For what values of $\alpha$ is $x_1\lvert x \rvert^{-\alpha}$ in $L^p$? Suppose $U=B(0,1)$ is the open ball in $n$ dimensions. Then for what values of $\alpha$ is $x_1\lvert x \rvert^{-\alpha}$ in $L^p$?. Here $\alpha$ will be given in terms of $p$ and $n$.
I'm not sure how to calculate:
$$\int_{B(0,1)} \lvert x_1\rvert^p \lvert x \rvert ^{-p\alpha} \ dx.$$ I tried to use the polar coordinates integration formula to transform the above into:
$$\int_{0}^1 \int_{\partial B} \lvert x_1\rvert^p\lvert x \rvert^{-p\alpha} dS dr$$
However, I am not clear on how to proceed here. Wont the value of $\lvert x_1\rvert^p \lvert x \rvert^{-p\alpha}$ on the boundary of the unit ball be equal to $1$?

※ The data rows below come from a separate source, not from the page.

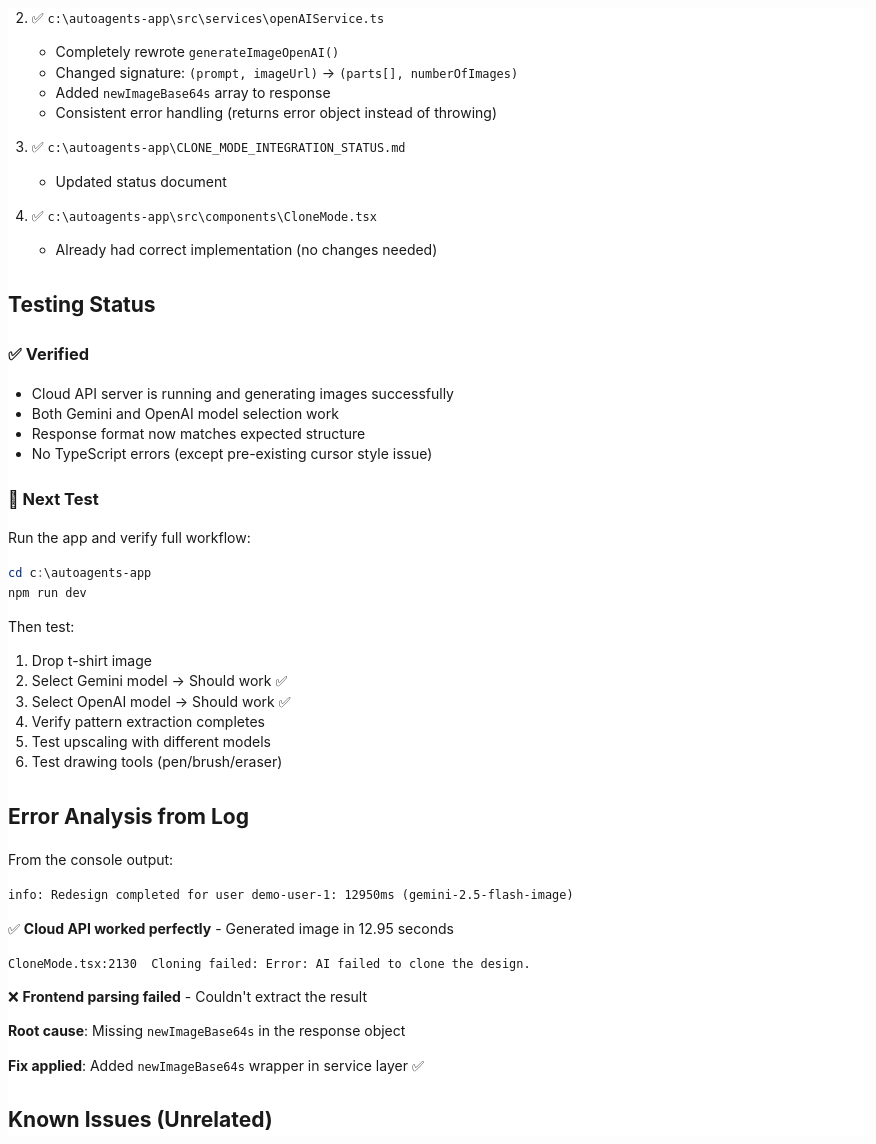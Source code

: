2. ✅ `c:\autoagents-app\src\services\openAIService.ts`
   - Completely rewrote `generateImageOpenAI()` 
   - Changed signature: `(prompt, imageUrl)` → `(parts[], numberOfImages)`
   - Added `newImageBase64s` array to response
   - Consistent error handling (returns error object instead of throwing)

3. ✅ `c:\autoagents-app\CLONE_MODE_INTEGRATION_STATUS.md`
   - Updated status document

4. ✅ `c:\autoagents-app\src\components\CloneMode.tsx`
   - Already had correct implementation (no changes needed)

## Testing Status

### ✅ Verified
- Cloud API server is running and generating images successfully
- Both Gemini and OpenAI model selection work
- Response format now matches expected structure
- No TypeScript errors (except pre-existing cursor style issue)

### 🧪 Next Test
Run the app and verify full workflow:
```powershell
cd c:\autoagents-app
npm run dev
```

Then test:
1. Drop t-shirt image
2. Select Gemini model → Should work ✅
3. Select OpenAI model → Should work ✅
4. Verify pattern extraction completes
5. Test upscaling with different models
6. Test drawing tools (pen/brush/eraser)

## Error Analysis from Log

From the console output:
```
info: Redesign completed for user demo-user-1: 12950ms (gemini-2.5-flash-image)
```
✅ **Cloud API worked perfectly** - Generated image in 12.95 seconds

```
CloneMode.tsx:2130  Cloning failed: Error: AI failed to clone the design.
```
❌ **Frontend parsing failed** - Couldn't extract the result

**Root cause**: Missing `newImageBase64s` in the response object

**Fix applied**: Added `newImageBase64s` wrapper in service layer ✅

## Known Issues (Unrelated)
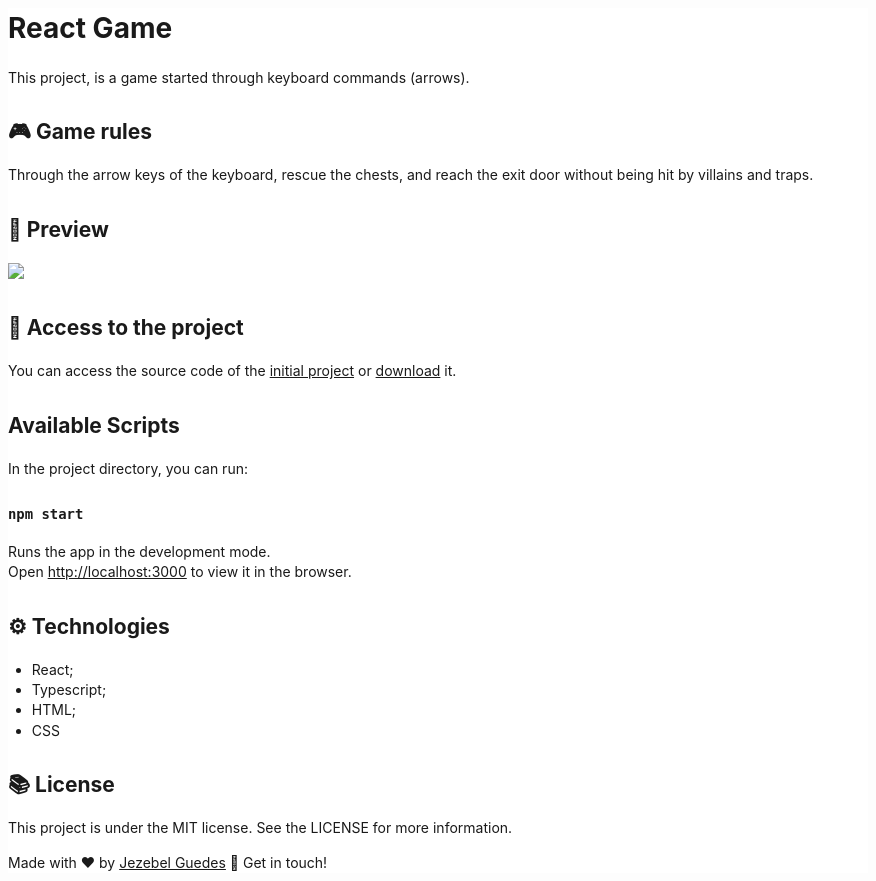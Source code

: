 #  React Game
This project, is a game started through keyboard commands (arrows).


##  🎮  Game rules
Through the arrow keys of the keyboard, rescue the chests, and reach the exit door without being hit by villains and traps.

## 👀 Preview
<img width=100% src="./public/assets/demo-game.gif">


## 📂  Access to the project
You can access the source code of the [initial project](https://react-game-black.vercel.app/) or  [download](https://github.com/Jezebel1990/react-game.git) it.


## Available Scripts
In the project directory, you can run:

### `npm start`

Runs the app in the development mode.\
Open [http://localhost:3000](http://localhost:3000) to view it in the browser.

## ⚙️ Technologies

- React;
- Typescript;
- HTML;
- CSS

## 📚 License
<p>This project is under the MIT license. See the LICENSE for more information.</p>

Made with ♥ by [Jezebel Guedes](https://www.linkedin.com/in/jezebel-guedes/) 👋 Get in touch!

 A: Yes, the function is always equal to $1$ on the boundary but the boundary is not the problem; the problem is the origin where $1/\lvert x \rvert^\alpha$ has a singularity (when $\alpha > 0$). From the bound $\lvert x_1 \rvert \le \lvert x \rvert$, we have $$\int_{B(0,1)} \lvert x_1 \rvert^p \lvert x \rvert^{-p\alpha} dx \le \int_{B(0,1)} \lvert x\rvert^{p(1-\alpha)} dx.$$ Using polar coordinates (if we are in $\mathbb R^n$), we see $$\int_{B(0,1)} \lvert x\rvert^{p(1-\alpha)} dx = \omega_n \int_0^1 r^{p(1-\alpha)} r^{n-1}dr = \omega_d \int^1_0 r^{p(1-\alpha)+n-1} dr$$ which converges iff $p(1-\alpha)+n-1 > -1$. Rearranging gives $$\alpha < \frac{n +p}{p}.$$ Thus by comparison, we certainly have convergence for these $\alpha$. 
Your mistake is that $$\int_{B(0,1)} \cdots dx \neq \int_0^1 \int_{\partial B(0,1)} \cdots dS dr$$ rather $$\int_{B(0,1)} \cdots dx =\int_0^1 \int_{\partial B(0,r)} \cdots dS dr.$$ So now $\lvert x \rvert = r$ on the surface of the ball which you are integrating on.